Exercise instructions:
Once you reach the line containing "Why ROW_NUMBER()?" in the data below, restate each line word for word up to and including the one containing "Useful for comparing".
Extracted information START
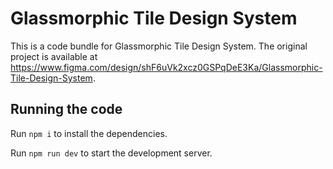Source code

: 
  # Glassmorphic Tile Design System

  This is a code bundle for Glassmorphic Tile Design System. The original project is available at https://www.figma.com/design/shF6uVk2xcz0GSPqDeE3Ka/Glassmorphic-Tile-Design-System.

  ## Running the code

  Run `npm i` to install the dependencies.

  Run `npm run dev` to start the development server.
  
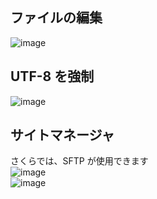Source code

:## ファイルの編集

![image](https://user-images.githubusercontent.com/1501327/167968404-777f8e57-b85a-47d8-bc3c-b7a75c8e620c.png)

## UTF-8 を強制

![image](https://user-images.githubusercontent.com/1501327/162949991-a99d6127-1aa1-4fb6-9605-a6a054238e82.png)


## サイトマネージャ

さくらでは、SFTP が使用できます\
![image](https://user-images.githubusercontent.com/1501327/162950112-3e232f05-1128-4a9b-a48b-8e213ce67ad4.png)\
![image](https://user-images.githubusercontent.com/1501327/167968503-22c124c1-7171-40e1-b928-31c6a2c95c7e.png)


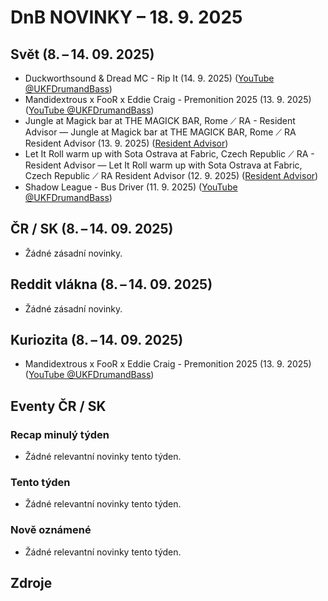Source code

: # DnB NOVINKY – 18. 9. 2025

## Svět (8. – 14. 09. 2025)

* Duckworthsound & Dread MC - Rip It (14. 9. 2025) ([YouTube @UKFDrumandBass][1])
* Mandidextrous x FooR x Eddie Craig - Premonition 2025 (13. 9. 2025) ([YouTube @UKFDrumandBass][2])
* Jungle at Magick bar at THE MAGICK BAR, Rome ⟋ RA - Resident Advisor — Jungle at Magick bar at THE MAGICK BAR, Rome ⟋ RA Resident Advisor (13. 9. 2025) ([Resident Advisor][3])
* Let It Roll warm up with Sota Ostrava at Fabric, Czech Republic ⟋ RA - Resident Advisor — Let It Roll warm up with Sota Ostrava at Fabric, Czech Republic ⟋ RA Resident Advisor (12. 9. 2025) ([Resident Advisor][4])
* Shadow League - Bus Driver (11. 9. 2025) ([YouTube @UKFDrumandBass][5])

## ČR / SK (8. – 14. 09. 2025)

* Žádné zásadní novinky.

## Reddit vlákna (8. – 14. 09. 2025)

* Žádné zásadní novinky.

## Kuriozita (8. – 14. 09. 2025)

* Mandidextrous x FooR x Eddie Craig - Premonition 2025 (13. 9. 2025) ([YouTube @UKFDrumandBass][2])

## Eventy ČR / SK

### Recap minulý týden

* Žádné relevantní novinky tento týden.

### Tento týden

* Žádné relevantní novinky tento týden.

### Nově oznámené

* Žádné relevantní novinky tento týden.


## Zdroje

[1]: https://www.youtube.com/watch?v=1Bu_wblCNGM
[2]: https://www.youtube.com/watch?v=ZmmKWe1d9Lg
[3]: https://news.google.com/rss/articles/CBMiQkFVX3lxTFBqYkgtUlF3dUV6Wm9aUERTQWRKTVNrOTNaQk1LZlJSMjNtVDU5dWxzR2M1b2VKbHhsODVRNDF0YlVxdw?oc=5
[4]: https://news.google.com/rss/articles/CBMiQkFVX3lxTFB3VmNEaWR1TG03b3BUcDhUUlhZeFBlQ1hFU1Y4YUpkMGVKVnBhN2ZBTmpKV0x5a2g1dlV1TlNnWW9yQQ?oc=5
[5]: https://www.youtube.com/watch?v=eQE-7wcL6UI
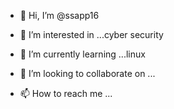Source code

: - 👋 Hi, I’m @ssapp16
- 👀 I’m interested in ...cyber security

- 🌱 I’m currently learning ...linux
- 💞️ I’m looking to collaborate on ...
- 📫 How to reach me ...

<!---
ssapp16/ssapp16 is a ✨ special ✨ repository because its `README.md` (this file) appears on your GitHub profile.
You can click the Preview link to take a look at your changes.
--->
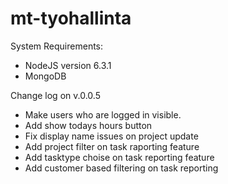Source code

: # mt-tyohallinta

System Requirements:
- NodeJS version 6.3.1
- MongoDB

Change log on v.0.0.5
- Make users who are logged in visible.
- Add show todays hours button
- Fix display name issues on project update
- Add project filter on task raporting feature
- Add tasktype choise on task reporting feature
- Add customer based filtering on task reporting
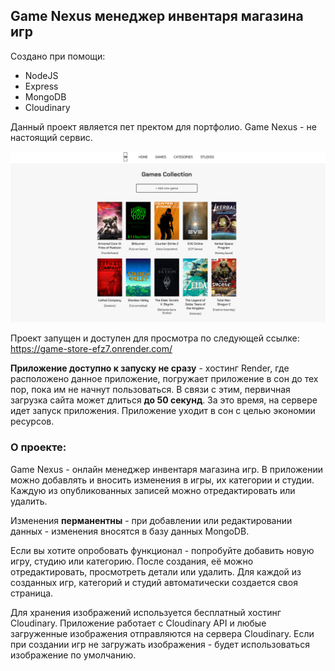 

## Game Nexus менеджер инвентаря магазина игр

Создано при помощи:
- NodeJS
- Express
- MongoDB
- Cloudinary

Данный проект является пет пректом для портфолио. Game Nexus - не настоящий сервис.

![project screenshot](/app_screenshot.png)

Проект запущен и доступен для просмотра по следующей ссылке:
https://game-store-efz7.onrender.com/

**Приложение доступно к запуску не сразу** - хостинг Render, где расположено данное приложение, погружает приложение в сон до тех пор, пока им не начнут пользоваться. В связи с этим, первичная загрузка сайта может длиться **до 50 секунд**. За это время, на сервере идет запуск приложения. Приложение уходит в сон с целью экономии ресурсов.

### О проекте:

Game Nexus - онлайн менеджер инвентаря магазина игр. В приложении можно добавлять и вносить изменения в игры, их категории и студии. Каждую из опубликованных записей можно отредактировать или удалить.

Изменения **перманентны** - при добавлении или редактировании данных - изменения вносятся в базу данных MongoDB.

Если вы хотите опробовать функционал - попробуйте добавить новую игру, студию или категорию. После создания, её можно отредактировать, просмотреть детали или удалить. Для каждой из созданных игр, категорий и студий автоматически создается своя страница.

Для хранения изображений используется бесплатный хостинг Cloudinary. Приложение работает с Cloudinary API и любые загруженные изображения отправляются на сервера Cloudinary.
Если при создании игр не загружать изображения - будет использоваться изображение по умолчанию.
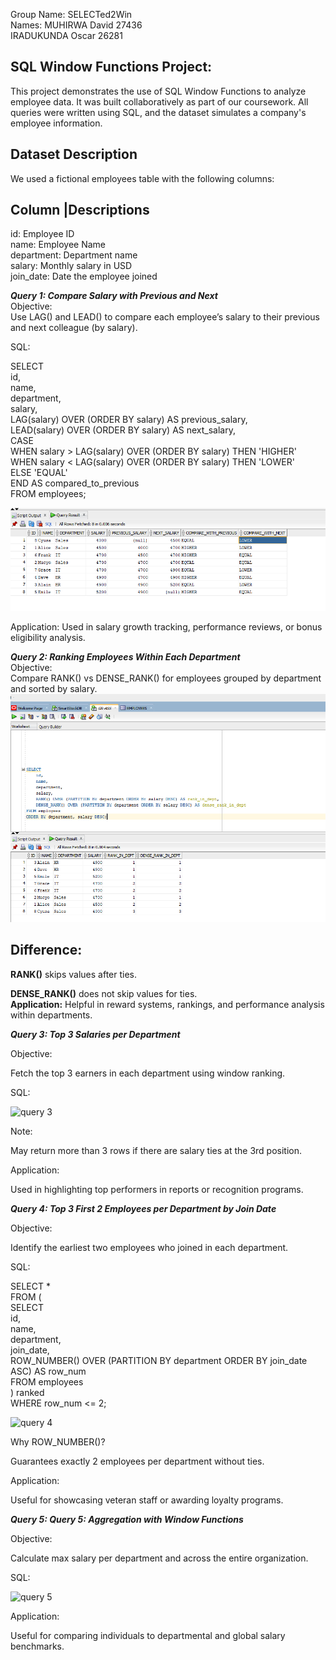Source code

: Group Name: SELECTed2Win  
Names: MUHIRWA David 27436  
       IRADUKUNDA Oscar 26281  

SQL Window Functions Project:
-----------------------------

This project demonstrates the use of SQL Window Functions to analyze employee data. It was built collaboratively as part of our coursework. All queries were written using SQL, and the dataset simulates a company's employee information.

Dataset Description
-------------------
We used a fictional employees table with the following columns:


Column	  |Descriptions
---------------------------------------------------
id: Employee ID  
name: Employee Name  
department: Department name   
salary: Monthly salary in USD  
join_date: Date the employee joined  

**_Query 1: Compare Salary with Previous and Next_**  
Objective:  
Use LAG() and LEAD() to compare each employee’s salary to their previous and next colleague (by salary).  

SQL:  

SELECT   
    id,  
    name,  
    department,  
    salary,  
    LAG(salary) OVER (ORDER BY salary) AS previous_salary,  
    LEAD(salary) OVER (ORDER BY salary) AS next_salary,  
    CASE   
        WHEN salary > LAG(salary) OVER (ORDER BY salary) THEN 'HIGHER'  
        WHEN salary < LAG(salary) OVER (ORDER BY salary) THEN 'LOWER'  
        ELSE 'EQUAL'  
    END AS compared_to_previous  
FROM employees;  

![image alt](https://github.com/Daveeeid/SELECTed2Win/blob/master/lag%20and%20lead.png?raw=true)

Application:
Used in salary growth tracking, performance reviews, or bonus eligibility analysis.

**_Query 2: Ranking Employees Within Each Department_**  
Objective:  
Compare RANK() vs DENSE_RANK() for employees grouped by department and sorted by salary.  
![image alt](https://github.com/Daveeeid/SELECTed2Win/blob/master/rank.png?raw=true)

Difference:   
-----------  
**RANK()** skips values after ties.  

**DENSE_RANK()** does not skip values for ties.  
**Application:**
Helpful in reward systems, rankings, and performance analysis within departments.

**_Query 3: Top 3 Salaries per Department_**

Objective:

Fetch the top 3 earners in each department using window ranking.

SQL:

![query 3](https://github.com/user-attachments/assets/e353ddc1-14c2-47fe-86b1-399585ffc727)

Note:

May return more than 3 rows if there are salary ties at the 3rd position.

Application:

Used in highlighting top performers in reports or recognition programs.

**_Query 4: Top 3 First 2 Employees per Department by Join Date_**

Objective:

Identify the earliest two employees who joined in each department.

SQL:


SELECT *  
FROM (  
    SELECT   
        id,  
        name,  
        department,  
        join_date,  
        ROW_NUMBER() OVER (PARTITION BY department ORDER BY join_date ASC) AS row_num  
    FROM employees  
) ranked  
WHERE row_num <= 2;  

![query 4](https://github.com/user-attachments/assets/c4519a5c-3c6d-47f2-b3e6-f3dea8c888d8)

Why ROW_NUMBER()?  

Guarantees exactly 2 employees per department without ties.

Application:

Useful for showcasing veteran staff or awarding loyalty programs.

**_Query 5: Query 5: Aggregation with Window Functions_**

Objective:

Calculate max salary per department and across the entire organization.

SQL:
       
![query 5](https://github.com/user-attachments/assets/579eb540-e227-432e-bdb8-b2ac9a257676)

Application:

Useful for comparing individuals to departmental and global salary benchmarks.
Extracted information END
Extracted information START
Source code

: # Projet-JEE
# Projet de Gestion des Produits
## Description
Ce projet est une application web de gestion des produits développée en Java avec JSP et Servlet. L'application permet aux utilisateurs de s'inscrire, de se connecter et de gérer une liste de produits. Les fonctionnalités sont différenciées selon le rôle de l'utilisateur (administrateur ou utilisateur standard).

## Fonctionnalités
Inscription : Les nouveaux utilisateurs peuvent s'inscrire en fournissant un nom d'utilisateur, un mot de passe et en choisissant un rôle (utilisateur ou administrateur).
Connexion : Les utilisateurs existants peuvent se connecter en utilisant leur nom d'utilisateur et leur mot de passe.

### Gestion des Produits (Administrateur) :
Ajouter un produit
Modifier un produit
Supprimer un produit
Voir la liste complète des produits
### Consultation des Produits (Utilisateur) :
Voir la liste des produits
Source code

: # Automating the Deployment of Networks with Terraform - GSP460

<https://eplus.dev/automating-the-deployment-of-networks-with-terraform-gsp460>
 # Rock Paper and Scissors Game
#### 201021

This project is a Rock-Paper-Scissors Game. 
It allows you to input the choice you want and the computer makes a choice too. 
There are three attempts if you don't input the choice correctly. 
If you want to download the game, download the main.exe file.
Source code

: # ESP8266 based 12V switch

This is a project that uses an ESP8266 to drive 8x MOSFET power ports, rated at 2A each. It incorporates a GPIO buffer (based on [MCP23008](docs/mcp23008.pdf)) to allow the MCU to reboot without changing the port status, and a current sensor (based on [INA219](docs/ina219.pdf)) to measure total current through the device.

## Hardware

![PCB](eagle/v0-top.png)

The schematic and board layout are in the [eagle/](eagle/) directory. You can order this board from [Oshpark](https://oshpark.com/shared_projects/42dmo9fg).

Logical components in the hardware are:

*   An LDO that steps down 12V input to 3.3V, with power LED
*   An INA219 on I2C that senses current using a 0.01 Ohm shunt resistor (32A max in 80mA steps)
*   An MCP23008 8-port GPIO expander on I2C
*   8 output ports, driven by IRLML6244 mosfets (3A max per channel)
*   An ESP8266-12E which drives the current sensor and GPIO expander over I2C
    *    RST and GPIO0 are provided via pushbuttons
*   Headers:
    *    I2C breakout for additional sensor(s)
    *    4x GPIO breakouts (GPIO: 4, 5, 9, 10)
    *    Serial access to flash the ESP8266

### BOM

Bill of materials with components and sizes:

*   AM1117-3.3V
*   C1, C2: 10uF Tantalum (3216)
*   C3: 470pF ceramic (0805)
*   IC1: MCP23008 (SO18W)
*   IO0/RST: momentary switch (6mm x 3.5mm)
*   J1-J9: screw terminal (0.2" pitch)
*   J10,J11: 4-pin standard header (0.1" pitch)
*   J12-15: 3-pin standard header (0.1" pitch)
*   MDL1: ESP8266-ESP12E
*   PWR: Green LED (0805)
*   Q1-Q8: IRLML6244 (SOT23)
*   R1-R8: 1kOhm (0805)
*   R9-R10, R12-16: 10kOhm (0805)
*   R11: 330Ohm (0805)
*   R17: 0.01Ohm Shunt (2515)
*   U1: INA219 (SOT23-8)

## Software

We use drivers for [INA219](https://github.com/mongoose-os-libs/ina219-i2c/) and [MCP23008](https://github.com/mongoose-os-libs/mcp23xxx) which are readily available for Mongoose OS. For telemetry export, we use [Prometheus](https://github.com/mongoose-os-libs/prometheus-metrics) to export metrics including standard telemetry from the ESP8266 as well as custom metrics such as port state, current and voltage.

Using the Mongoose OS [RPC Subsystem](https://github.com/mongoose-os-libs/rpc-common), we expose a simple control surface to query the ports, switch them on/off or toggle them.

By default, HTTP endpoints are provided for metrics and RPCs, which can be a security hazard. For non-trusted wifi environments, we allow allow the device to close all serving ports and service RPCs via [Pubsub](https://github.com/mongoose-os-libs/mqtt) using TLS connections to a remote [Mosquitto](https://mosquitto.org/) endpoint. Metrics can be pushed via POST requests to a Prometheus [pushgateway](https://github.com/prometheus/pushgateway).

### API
Extracted information END
Extracted information START
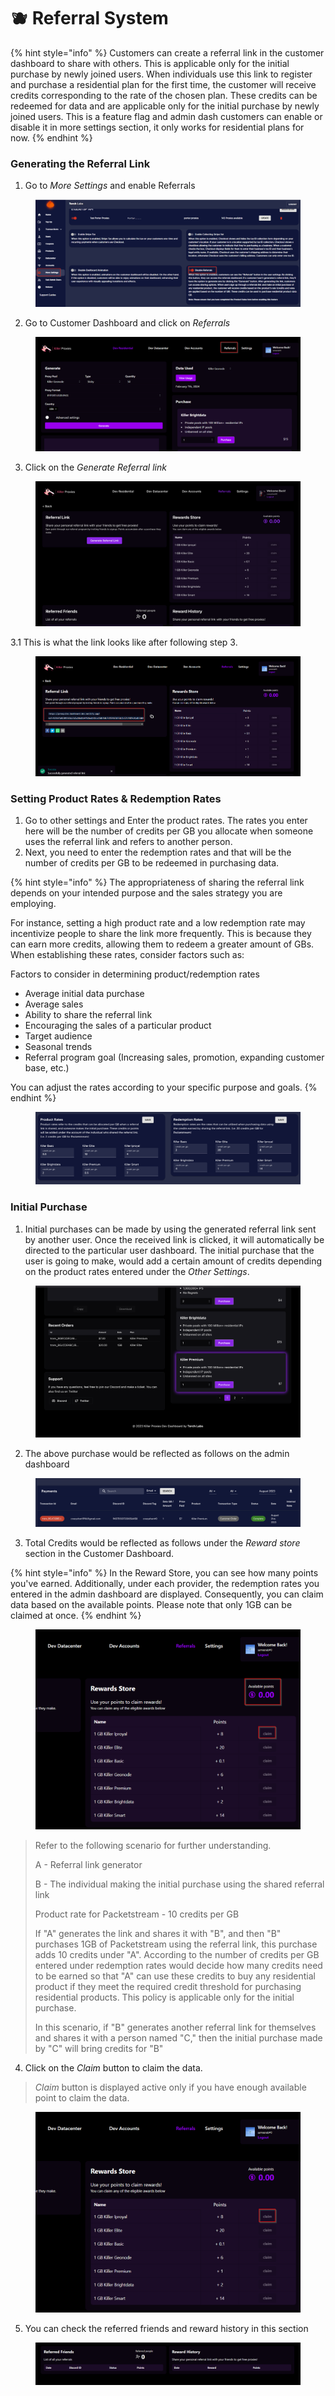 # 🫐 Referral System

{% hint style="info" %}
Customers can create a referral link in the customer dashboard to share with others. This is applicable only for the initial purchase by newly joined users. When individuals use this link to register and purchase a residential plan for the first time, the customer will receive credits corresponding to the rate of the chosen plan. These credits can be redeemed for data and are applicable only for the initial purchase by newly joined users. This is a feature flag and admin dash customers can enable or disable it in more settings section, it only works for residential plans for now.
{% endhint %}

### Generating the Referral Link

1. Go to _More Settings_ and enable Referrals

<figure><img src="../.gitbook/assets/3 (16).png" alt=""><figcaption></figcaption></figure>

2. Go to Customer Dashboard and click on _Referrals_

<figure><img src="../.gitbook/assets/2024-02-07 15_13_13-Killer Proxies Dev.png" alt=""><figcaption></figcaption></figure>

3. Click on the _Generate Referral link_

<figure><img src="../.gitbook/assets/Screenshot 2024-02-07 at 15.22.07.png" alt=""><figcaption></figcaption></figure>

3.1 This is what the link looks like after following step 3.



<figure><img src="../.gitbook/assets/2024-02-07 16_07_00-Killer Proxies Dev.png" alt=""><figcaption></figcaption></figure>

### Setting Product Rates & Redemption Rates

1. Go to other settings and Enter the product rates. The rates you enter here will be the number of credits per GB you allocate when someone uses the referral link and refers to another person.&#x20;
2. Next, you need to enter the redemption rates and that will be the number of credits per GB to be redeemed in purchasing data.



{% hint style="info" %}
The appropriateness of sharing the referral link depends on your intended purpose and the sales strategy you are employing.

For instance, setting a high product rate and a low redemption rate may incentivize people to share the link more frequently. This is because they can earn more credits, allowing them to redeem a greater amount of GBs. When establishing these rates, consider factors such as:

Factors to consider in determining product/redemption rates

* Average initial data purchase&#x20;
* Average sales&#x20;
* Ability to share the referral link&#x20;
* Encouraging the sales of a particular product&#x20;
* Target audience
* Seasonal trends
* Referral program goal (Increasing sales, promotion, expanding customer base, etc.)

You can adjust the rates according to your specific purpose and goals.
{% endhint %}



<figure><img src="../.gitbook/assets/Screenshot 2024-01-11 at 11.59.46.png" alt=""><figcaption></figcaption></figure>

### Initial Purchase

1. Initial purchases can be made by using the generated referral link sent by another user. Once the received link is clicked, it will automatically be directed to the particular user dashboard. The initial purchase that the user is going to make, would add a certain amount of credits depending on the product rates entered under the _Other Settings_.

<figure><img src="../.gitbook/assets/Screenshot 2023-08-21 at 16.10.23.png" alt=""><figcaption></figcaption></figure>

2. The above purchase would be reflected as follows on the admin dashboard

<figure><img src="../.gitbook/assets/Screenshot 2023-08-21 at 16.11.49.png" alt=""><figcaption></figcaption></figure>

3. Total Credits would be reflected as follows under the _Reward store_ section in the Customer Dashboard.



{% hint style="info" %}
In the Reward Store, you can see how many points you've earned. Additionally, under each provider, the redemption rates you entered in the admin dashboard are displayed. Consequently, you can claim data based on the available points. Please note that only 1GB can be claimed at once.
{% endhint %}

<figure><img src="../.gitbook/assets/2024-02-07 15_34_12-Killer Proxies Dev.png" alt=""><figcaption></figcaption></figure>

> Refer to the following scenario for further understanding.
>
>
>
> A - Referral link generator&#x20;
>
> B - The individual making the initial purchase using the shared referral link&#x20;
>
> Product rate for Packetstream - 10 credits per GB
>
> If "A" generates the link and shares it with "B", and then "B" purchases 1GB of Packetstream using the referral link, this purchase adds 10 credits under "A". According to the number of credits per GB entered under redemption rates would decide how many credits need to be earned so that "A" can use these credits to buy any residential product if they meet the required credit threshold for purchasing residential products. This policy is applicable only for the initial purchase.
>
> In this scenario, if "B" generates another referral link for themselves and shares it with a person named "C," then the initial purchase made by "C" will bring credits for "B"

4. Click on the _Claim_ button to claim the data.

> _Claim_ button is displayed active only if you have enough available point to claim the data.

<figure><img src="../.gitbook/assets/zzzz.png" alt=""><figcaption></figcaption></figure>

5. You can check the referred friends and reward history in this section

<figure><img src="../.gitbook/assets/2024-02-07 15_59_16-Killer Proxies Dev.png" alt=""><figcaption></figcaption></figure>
Extracted information END
Written solution:
Why ROW_NUMBER()?  

Guarantees exactly 2 employees per department without ties.

Application:

Useful for showcasing veteran staff or awarding loyalty programs.

**_Query 5: Query 5: Aggregation with Window Functions_**

Objective:

Calculate max salary per department and across the entire organization.

SQL:
       
![query 5](https://github.com/user-attachments/assets/579eb540-e227-432e-bdb8-b2ac9a257676)

Application:

Useful for comparing individuals to departmental and global salary benchmarks.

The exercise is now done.